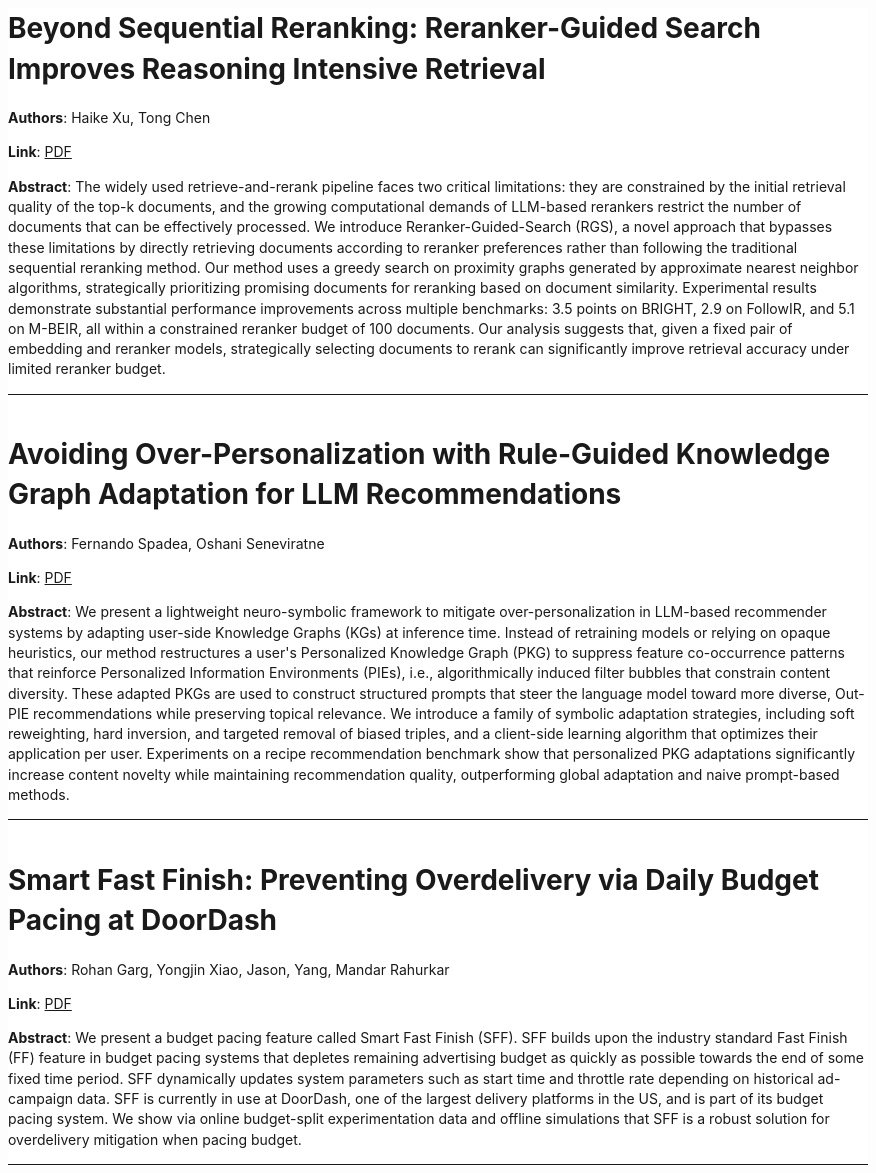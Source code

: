 # Beyond Sequential Reranking: Reranker-Guided Search Improves Reasoning Intensive Retrieval 

**Authors**: Haike Xu, Tong Chen  

**Link**: [PDF](https://arxiv.org/pdf/2509.07163)  

**Abstract**: The widely used retrieve-and-rerank pipeline faces two critical limitations: they are constrained by the initial retrieval quality of the top-k documents, and the growing computational demands of LLM-based rerankers restrict the number of documents that can be effectively processed. We introduce Reranker-Guided-Search (RGS), a novel approach that bypasses these limitations by directly retrieving documents according to reranker preferences rather than following the traditional sequential reranking method. Our method uses a greedy search on proximity graphs generated by approximate nearest neighbor algorithms, strategically prioritizing promising documents for reranking based on document similarity. Experimental results demonstrate substantial performance improvements across multiple benchmarks: 3.5 points on BRIGHT, 2.9 on FollowIR, and 5.1 on M-BEIR, all within a constrained reranker budget of 100 documents. Our analysis suggests that, given a fixed pair of embedding and reranker models, strategically selecting documents to rerank can significantly improve retrieval accuracy under limited reranker budget. 

---
# Avoiding Over-Personalization with Rule-Guided Knowledge Graph Adaptation for LLM Recommendations 

**Authors**: Fernando Spadea, Oshani Seneviratne  

**Link**: [PDF](https://arxiv.org/pdf/2509.07133)  

**Abstract**: We present a lightweight neuro-symbolic framework to mitigate over-personalization in LLM-based recommender systems by adapting user-side Knowledge Graphs (KGs) at inference time. Instead of retraining models or relying on opaque heuristics, our method restructures a user's Personalized Knowledge Graph (PKG) to suppress feature co-occurrence patterns that reinforce Personalized Information Environments (PIEs), i.e., algorithmically induced filter bubbles that constrain content diversity. These adapted PKGs are used to construct structured prompts that steer the language model toward more diverse, Out-PIE recommendations while preserving topical relevance. We introduce a family of symbolic adaptation strategies, including soft reweighting, hard inversion, and targeted removal of biased triples, and a client-side learning algorithm that optimizes their application per user. Experiments on a recipe recommendation benchmark show that personalized PKG adaptations significantly increase content novelty while maintaining recommendation quality, outperforming global adaptation and naive prompt-based methods. 

---
# Smart Fast Finish: Preventing Overdelivery via Daily Budget Pacing at DoorDash 

**Authors**: Rohan Garg, Yongjin Xiao, Jason, Yang, Mandar Rahurkar  

**Link**: [PDF](https://arxiv.org/pdf/2509.07929)  

**Abstract**: We present a budget pacing feature called Smart Fast Finish (SFF). SFF builds upon the industry standard Fast Finish (FF) feature in budget pacing systems that depletes remaining advertising budget as quickly as possible towards the end of some fixed time period. SFF dynamically updates system parameters such as start time and throttle rate depending on historical ad-campaign data. SFF is currently in use at DoorDash, one of the largest delivery platforms in the US, and is part of its budget pacing system. We show via online budget-split experimentation data and offline simulations that SFF is a robust solution for overdelivery mitigation when pacing budget. 

---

# WHAT IS EXPECTED:
The sole thing to report is how many lines in the data hold the string "arxiv".

# THE COMPLETED TASK:
3